December 06, 2007 16:31 ET

Gildan Activewear Announces Fourth Quarter and Full Year Fiscal 2007 Results, and Reconfirms EPS Guidance for Fiscal 2008

MONTREAL, QUEBEC--(Marketwire - Dec. 6, 2007) - Gildan Activewear Inc. (TSX:GIL)(NYSE:GIL) today announced its financial results for its fourth quarter and full fiscal year ended September 30, 2007. The Company also reconfirmed its earnings guidance for its 2008 fiscal year.

Fourth Quarter Sales and Earnings

Gildan reported fourth quarter net earnings of U.S. $40.9 million and diluted EPS of U.S. $0.34, after recording a restructuring charge in the quarter of U.S. $4.9 million after-tax or U.S. $0.04 per share, which was primarily related to the previously announced restructuring of the Company's Canadian, Mexican and U.S. manufacturing facilities. Before reflecting the restructuring charge, adjusted net earnings and adjusted diluted EPS for the fourth quarter of fiscal 2007 amounted to U.S. $45.8 million or U.S. $0.38, up respectively 24.5% and 26.7% from adjusted net earnings of U.S. $36.8 million and adjusted diluted EPS of U.S. $0.30 in the fourth quarter of fiscal 2006. The growth in EPS compared to last year was due to higher gross margins for activewear, continuing growth in activewear unit sales volumes and the impact of income tax recoveries, partially offset by lower activewear selling prices, higher raw material costs and higher selling, general and administrative and depreciation expenses. The impact of the Kentucky Derby Hosiery acquisition was U.S. $0.01 accretive to EPS in the fourth quarter, as the negative impact of consuming high-cost inventories manufactured by external contractors was more than offset by the favourable impact of recognizing the tax benefit of Kentucky Derby Hosiery losses for the full fiscal year.
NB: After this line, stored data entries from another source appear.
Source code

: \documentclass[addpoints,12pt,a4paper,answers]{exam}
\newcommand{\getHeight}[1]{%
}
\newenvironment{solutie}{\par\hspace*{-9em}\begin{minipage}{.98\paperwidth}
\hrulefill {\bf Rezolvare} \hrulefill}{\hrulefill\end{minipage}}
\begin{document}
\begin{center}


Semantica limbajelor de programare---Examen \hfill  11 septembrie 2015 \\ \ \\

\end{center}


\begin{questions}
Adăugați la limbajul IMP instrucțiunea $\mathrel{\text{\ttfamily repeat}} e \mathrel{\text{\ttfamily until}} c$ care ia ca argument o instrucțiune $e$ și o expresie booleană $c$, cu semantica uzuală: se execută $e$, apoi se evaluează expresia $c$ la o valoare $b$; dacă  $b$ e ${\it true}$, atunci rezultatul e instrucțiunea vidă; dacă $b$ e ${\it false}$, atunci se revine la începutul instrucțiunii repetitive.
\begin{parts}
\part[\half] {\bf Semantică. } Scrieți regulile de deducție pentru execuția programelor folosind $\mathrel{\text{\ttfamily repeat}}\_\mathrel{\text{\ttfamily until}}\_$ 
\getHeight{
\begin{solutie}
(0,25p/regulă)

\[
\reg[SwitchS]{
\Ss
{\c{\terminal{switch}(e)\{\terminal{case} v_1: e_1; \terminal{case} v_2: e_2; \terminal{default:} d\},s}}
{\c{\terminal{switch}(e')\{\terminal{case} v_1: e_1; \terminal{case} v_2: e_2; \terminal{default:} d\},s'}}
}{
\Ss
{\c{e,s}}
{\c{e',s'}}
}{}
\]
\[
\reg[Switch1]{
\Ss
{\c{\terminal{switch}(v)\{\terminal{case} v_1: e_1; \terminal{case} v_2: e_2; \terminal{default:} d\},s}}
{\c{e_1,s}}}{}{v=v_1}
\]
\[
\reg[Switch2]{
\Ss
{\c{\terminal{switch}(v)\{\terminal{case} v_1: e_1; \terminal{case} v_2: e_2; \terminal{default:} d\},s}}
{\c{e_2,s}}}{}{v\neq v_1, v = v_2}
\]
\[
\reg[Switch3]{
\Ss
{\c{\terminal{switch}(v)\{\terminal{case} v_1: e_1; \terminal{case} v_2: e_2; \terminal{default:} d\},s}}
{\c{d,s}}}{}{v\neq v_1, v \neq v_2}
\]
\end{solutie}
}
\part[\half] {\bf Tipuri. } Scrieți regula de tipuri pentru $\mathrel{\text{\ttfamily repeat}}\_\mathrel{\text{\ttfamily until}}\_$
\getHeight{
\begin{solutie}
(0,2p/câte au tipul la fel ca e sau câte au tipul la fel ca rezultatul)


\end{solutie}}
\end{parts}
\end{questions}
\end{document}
Sales in the fourth quarter amounted to U.S. $254.9 million, up 8.4% from U.S. $235.2 million in the fourth quarter of last year. The increase in sales revenues was due to an 8.9% increase in unit sales volumes for activewear and a 15.7% increase in unit sales volumes for socks, partially offset by a 1.4% reduction in unit selling prices for activewear compared to last year.

The growth in activewear unit sales was primarily due to continuing market share penetration in all product categories in the U.S. distributor channel. Growth in overall industry shipments from U.S. distributors to screenprinters in the September quarter was 2.4% . The table below summarizes the S.T.A.R.S. data for market shares and industry growth in the U.S. distributor channel for the quarter ended September 30, 2007.

Gildan Gildan Gildan Industry
Market Share Market Share Unit Growth Unit Growth
Q4 2007 Q4 2006 Q4 2007 vs. Q4 2007 vs.
Q4 2006 Q4 2006
48.2 % 42.7 % All products 16.1% 2.4 %

49.1 % 44.0 % T-shirts 15.4% 3.1 %

45.5 % 31.0 % Fleece 44.7% (2.9)%

35.7 % 33.3 % Sport shirts 2.1% (5.3)%

Growth in the screenprint channel in international markets in the fourth quarter continued to be strong. Unit shipments in Europe increased by 20.9% compared with the fourth quarter of fiscal 2006.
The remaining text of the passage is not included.